Requirement:
Within the data that follows, set down exactly the lines from the one containing "- ✅ Network" through the one containing "- [Création de la structure", both ends included.

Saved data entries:
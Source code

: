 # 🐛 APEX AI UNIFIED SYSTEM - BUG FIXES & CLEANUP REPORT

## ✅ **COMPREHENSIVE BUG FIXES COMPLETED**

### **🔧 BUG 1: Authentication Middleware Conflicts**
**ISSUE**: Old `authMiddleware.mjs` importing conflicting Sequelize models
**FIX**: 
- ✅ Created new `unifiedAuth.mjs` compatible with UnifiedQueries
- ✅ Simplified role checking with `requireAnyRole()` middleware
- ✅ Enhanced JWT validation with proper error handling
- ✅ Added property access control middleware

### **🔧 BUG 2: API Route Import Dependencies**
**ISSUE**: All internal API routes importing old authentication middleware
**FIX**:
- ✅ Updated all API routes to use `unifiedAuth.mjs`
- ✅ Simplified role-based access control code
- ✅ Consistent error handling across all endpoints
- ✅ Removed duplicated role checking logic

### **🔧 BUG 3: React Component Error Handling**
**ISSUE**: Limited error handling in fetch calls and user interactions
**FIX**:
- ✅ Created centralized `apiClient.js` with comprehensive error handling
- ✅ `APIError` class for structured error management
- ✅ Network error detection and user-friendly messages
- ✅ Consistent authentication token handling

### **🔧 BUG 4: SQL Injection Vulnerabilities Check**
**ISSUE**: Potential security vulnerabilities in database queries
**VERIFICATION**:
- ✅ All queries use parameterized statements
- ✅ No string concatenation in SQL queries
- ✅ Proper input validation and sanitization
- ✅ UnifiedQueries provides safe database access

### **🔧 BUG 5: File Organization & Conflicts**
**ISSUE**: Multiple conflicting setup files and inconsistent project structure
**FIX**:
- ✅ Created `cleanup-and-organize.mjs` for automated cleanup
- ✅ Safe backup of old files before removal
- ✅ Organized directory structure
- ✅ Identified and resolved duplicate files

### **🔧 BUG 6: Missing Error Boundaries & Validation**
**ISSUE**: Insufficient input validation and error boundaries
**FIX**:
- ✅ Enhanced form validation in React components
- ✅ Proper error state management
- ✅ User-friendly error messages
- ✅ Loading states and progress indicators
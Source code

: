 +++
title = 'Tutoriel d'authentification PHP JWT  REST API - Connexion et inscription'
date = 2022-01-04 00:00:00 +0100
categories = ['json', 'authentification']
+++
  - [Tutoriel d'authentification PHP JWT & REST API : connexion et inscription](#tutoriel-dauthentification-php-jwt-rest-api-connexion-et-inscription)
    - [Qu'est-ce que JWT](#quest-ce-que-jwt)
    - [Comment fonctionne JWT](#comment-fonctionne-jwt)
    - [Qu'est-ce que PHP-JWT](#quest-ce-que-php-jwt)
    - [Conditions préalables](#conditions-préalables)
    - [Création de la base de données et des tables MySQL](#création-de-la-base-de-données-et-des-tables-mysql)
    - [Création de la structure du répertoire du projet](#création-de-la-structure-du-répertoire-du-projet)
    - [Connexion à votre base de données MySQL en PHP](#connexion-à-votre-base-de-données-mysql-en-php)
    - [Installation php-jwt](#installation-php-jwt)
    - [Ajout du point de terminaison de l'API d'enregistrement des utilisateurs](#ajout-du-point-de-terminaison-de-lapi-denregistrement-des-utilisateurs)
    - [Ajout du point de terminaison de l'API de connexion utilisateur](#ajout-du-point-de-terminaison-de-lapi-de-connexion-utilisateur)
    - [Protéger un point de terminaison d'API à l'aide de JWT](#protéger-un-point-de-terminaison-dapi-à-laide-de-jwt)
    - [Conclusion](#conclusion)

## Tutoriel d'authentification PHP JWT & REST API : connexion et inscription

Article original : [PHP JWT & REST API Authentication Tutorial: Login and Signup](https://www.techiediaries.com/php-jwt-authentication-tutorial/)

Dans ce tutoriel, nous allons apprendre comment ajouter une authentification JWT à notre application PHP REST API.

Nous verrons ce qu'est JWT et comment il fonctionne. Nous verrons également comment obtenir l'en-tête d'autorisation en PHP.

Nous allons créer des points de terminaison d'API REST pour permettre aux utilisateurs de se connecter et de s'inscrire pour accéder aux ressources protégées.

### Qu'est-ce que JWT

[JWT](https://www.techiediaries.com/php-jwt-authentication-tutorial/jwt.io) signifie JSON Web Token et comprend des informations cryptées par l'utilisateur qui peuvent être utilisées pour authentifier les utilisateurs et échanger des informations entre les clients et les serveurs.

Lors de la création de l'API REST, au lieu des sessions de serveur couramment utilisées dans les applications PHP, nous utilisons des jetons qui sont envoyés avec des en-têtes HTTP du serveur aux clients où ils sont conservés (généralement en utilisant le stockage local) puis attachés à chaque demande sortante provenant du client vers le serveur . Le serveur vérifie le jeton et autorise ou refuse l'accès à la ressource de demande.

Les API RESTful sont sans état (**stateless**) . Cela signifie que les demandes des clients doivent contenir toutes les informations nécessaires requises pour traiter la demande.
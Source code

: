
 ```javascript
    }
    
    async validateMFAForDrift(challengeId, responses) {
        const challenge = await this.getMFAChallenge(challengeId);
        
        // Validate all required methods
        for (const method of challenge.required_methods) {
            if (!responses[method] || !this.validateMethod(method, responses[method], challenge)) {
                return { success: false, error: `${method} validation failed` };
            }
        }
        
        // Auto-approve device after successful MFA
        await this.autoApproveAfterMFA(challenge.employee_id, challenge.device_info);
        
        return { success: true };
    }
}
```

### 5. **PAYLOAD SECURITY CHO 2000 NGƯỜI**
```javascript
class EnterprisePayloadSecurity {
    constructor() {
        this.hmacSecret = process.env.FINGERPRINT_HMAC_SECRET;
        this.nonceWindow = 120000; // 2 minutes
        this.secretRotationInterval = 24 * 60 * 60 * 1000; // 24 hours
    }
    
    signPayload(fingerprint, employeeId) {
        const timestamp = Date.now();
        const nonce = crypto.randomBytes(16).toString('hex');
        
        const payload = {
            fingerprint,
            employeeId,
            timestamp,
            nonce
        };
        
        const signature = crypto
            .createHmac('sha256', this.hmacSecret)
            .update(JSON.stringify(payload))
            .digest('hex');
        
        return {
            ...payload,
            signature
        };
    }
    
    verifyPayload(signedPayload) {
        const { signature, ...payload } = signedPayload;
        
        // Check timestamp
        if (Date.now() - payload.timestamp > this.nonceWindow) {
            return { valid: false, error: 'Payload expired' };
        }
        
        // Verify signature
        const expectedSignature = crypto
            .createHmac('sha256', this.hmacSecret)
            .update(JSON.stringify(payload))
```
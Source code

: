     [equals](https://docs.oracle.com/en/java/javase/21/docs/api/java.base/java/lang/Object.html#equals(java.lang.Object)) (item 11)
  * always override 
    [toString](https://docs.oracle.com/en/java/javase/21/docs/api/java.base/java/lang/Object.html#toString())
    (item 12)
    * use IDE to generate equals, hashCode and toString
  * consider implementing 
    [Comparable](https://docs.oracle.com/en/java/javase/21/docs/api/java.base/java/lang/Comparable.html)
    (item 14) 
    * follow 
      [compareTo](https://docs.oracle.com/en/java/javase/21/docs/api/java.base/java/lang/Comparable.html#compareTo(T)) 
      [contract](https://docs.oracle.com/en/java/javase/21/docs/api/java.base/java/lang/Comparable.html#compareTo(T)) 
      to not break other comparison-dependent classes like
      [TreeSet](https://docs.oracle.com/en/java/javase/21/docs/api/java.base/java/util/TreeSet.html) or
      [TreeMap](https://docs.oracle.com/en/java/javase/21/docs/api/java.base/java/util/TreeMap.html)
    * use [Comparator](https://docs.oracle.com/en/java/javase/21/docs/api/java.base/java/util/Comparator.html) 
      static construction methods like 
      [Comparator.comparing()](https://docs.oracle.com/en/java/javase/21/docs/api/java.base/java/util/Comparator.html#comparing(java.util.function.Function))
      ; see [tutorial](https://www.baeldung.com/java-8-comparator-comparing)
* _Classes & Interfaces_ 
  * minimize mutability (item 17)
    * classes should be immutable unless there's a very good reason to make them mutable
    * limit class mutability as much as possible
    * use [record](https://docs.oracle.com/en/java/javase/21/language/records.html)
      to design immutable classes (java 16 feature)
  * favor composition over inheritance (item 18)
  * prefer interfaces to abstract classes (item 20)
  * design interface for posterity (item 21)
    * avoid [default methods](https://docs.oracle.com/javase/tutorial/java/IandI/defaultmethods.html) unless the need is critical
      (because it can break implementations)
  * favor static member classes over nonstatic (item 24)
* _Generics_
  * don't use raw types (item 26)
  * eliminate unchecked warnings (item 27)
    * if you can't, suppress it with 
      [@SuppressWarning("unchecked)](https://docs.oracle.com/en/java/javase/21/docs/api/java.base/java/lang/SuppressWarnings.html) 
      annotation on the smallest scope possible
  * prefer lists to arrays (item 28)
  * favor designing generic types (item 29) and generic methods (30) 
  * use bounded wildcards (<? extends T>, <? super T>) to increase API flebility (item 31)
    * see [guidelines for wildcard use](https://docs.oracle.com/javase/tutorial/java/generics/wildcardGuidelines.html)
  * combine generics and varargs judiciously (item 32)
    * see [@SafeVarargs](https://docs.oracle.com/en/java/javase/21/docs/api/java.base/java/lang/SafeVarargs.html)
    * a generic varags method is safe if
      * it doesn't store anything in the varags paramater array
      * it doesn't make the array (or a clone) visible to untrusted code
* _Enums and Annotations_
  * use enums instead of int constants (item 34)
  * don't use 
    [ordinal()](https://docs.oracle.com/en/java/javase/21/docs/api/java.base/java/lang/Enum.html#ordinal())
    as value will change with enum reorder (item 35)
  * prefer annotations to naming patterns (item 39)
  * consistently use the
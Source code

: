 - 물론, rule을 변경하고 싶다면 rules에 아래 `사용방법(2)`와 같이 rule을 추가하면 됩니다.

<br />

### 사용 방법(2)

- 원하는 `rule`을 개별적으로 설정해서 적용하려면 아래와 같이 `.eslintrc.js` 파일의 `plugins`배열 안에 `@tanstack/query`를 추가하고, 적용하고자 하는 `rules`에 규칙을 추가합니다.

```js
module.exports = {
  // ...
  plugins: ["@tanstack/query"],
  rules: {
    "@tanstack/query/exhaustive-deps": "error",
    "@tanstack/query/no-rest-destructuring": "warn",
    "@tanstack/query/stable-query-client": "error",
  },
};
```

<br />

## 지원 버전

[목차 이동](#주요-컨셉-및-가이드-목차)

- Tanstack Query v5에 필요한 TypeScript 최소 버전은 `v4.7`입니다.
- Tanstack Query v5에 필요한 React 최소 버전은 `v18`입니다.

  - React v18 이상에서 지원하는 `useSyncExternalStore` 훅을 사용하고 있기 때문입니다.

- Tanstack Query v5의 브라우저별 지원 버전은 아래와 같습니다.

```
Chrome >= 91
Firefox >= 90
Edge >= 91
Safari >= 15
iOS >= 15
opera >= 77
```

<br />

Output for this task:
- ✅ Network error detection and user-friendly messages
- ✅ Consistent authentication token handling

### **🔧 BUG 4: SQL Injection Vulnerabilities Check**
**ISSUE**: Potential security vulnerabilities in database queries
**VERIFICATION**:
- ✅ All queries use parameterized statements
- ✅ No string concatenation in SQL queries
- ✅ Proper input validation and sanitization
- ✅ UnifiedQueries provides safe database access

### **🔧 BUG 5: File Organization & Conflicts**
**ISSUE**: Multiple conflicting setup files and inconsistent project structure
**FIX**:
- ✅ Created `cleanup-and-organize.mjs` for automated cleanup
- ✅ Safe backup of old files before removal
- ✅ Organized directory structure
- ✅ Identified and resolved duplicate files

### **🔧 BUG 6: Missing Error Boundaries & Validation**
**ISSUE**: Insufficient input validation and error boundaries
**FIX**:
- ✅ Enhanced form validation in React components
- ✅ Proper error state management
- ✅ User-friendly error messages
- ✅ Loading states and progress indicators
Source code

: +++
title = 'Tutoriel d'authentification PHP JWT  REST API - Connexion et inscription'
date = 2022-01-04 00:00:00 +0100
categories = ['json', 'authentification']
+++
  - [Tutoriel d'authentification PHP JWT & REST API : connexion et inscription](#tutoriel-dauthentification-php-jwt-rest-api-connexion-et-inscription)
    - [Qu'est-ce que JWT](#quest-ce-que-jwt)
    - [Comment fonctionne JWT](#comment-fonctionne-jwt)
    - [Qu'est-ce que PHP-JWT](#quest-ce-que-php-jwt)
    - [Conditions préalables](#conditions-préalables)
    - [Création de la base de données et des tables MySQL](#création-de-la-base-de-données-et-des-tables-mysql)
    - [Création de la structure du répertoire du projet](#création-de-la-structure-du-répertoire-du-projet)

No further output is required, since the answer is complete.